Part 3 of this series is about the 1973 Yom Kippur War, perhaps the closest call in Israel’s history. The IDF’s complacency and cockiness almost caught up with it this time, and this war would redefine all nations involved.
Many a misconception exists about this war, with some Arab nationalists somehow deluding themselves into believing they won. I’m here to explain the course of the war, and why the average Egyptian nationalist is completely deranged.
Since 1967
Israel had, since 1967, enjoyed something it hadn’t felt before. It felt safe, almost invulnerable. The IDF had, on three separate occasions in 1948, 1956, and 1967, utterly humiliated the armies of one or more Arab nations. It had enjoyed continued economic growth, and had forged a more solid alliance with the United States. The first female head of state had been elected in the form of Golda Meir in 1969, as generals such as Moshe Dayan and Ariel Sharon were catapulted to war hero status.
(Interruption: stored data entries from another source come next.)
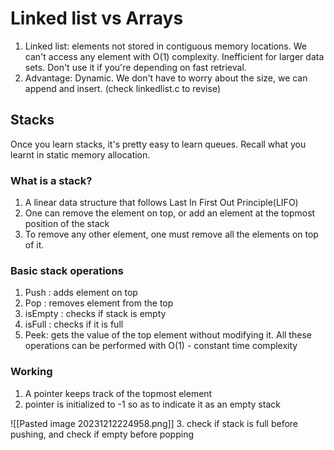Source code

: # Linked list vs Arrays

1. Linked list: elements not stored in contiguous memory locations. We can't access any element with O(1) complexity. Inefficient for larger data sets. Don't use it if you're depending on fast retrieval.
2. Advantage: Dynamic. We don't have to worry about the size, we can append and insert.
(check linkedlist.c to revise)


## Stacks

Once you learn stacks, it's pretty easy to learn queues.
Recall what you learnt in static memory allocation.

### What is a stack?

1. A linear data structure that follows Last In First Out Principle(LIFO)
2. One can remove the element on top, or add an element at the topmost position of the stack
3. To remove any other element, one must remove all the elements on top of it.

### Basic stack operations

1. Push : adds element on top
2. Pop : removes element from the top
3. isEmpty : checks if stack is empty
4. isFull : checks if it is full
5. Peek: gets the value of the top element without modifying it.
All these operations can be performed with O(1) - constant time complexity


### Working

1. A pointer keeps track of the topmost element
2. pointer is initialized to -1 so as to indicate it as an empty stack

![[Pasted image 20231212224958.png]]
3. check if stack is full before pushing, and check if empty before popping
The IDF had continued to modernize its equipment, with significant quantities of American hardware now in service with both the Ground and Air Forces. Construction of formidable defense lines, called the Bar-Lev Line in the Sinai and the Purple Line in the Golan, had been completed. Israel’s nuclear program had succeeded in crafting a functioning nuclear warhead an unknown number of years before (although that’s still classified, so we don’t know for sure). Arab or Jew, Israel life in early 1970s was a good one (assuming you were in Israel proper).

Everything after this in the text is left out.